In this century, digital skills will be as basic as reading and writing were in the last century. Europe needs to evangelise that everyone should have digital skills, they are not just for geeks.

NESSI therefore welcomes the Proposal for a Council Recommendation on improving the provision of digital skills in education and training. It is essential that the initiative sets out what needs to be done to promote digital skills early on and at all stages of education and training.

Education in STEM (Science, Technology, Engineering and Mathematics) subjects is vital underpinning for digital skills. The NESSI survey found that many children move away from STEM subjects when they start secondary school, and that this is a key problem. The initiative should identify why STEM subjects do not appeal to secondary schoolchildren and address the removal of those barriers. STEM subjects are often taught by teachers with no qualifications in those subjects; this must be urgently addressed.

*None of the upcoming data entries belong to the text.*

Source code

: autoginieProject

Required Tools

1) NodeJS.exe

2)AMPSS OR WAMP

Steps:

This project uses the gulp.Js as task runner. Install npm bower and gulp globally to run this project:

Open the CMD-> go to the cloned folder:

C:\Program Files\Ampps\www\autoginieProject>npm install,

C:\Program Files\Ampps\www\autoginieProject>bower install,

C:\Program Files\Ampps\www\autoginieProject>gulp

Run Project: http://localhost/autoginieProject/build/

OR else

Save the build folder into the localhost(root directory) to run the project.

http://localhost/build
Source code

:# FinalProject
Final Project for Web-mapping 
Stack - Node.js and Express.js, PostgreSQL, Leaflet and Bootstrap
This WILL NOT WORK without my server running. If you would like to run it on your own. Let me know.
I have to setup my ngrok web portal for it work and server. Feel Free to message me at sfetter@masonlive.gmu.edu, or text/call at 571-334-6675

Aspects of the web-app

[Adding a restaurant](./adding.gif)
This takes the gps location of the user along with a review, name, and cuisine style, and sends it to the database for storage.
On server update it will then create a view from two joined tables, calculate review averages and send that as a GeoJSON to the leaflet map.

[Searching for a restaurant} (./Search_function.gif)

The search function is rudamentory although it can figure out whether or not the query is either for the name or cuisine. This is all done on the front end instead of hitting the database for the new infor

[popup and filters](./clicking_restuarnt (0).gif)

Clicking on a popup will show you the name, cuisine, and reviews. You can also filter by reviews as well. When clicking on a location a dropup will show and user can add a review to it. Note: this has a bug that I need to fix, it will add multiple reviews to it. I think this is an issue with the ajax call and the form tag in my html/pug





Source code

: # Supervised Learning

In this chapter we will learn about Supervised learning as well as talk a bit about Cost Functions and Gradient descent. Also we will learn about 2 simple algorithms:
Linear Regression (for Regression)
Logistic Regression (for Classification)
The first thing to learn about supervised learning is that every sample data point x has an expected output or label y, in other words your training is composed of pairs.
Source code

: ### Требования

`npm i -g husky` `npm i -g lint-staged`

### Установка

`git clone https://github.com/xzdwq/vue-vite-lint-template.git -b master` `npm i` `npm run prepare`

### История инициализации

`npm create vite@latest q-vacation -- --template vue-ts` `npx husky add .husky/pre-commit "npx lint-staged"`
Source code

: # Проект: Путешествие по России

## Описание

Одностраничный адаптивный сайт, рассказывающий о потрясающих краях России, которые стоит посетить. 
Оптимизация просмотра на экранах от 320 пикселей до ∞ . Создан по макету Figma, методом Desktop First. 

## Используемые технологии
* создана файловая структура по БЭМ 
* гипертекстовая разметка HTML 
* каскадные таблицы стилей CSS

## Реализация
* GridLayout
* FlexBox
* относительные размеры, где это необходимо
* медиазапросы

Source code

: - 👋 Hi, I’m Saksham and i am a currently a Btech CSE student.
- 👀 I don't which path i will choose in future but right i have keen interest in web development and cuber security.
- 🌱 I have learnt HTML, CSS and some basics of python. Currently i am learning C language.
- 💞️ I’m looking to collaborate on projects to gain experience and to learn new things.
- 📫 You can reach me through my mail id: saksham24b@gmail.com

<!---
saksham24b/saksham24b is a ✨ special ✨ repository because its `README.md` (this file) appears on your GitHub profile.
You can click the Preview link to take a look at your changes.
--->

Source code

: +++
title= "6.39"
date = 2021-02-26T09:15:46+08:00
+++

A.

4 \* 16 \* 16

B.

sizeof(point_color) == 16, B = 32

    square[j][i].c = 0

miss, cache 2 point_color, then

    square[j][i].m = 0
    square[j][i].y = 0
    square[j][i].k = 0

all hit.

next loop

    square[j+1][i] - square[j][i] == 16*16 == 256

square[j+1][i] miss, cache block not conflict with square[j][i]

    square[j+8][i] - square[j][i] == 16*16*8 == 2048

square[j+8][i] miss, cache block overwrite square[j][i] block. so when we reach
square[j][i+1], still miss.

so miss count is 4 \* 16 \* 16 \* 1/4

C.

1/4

Other concrete actions could include sponsored challenges for earlier years education to help promote digital skills, giving every secondary school student a Raspberry Pi or similar, and continuing to invest in graduate-level skills augmented with non-university equivalent routes such as retraining via bootcamps.

Education and training initiatives need to go beyond core digital skills. The NESSI survey found that those who are most successful in roles requiring digital skills are multi-skilled, with broader technical skills underpinning their digital skills and with good soft skills (communications, time management, etc).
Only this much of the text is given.